● **Problem description**
From the line containing "information in cohesive" down to the last line of the records below, restate each line word for word and leave out the rest.

Dataset entries

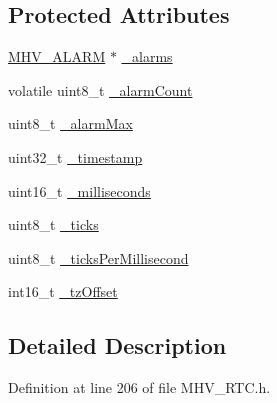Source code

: \subsection*{\-Protected \-Attributes}
\begin{DoxyCompactItemize}
\item 
\hyperlink{_m_h_v___r_t_c_8h_af13307658f41fba330ffae04dd5cbce6}{\-M\-H\-V\-\_\-\-A\-L\-A\-R\-M} $\ast$ \hyperlink{class_m_h_v___r_t_c_afaaed6deea21b52f8bde5f8ebc0abf70}{\-\_\-alarms}
\item 
volatile uint8\-\_\-t \hyperlink{class_m_h_v___r_t_c_a953a79952c9fa5fde5d1dacbc03d3b46}{\-\_\-alarm\-Count}
\item 
uint8\-\_\-t \hyperlink{class_m_h_v___r_t_c_aed7d37466a99362b78dd9ccf1390d35c}{\-\_\-alarm\-Max}
\item 
uint32\-\_\-t \hyperlink{class_m_h_v___r_t_c_a6ac0d6f1b8985cd6113249693da50104}{\-\_\-timestamp}
\item 
uint16\-\_\-t \hyperlink{class_m_h_v___r_t_c_acd3e486b5e5ee1d8cf9d961c0fdbde57}{\-\_\-milliseconds}
\item 
uint8\-\_\-t \hyperlink{class_m_h_v___r_t_c_ab29c30f80f7234394299476c73f36baf}{\-\_\-ticks}
\item 
uint8\-\_\-t \hyperlink{class_m_h_v___r_t_c_a48e7d03e90e78881ed8833d6e4f77b36}{\-\_\-ticks\-Per\-Millisecond}
\item 
int16\-\_\-t \hyperlink{class_m_h_v___r_t_c_af9e544307713892ec196261247213490}{\-\_\-tz\-Offset}
\end{DoxyCompactItemize}


\subsection{\-Detailed \-Description}


\-Definition at line 206 of file \-M\-H\-V\-\_\-\-R\-T\-C.\-h.



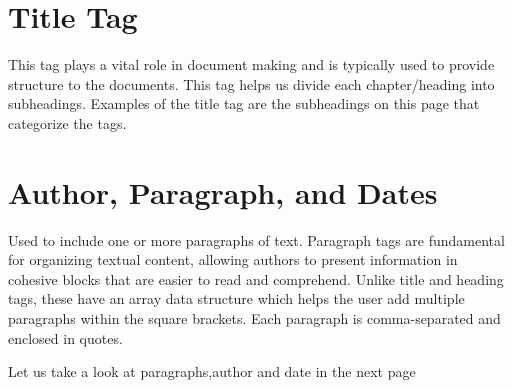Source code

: \documentclass[oneside]{book}
\begin{document}
\section{Title Tag}
This tag plays a vital role in document making and is typically used to provide structure to the documents. This tag helps us divide each chapter/heading into subheadings.
        Examples of the title tag are the subheadings on this page that categorize the tags.\par
\section{Author, Paragraph, and Dates}
Used to include one or more paragraphs of text. Paragraph tags are fundamental for organizing textual content, allowing authors to present
        information in cohesive blocks that are easier to read and comprehend. Unlike title and heading tags, these have an array data structure which helps the user add multiple 
        paragraphs within the square brackets. Each paragraph is comma-separated and enclosed in quotes.\par
Let us take a look at paragraphs,author and date in the next page \par

\newpage
\end{document}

● **Task output**
        information in cohesive blocks that are easier to read and comprehend. Unlike title and heading tags, these have an array data structure which helps the user add multiple 
        paragraphs within the square brackets. Each paragraph is comma-separated and enclosed in quotes.\par
Let us take a look at paragraphs,author and date in the next page \par

\newpage
\end{document}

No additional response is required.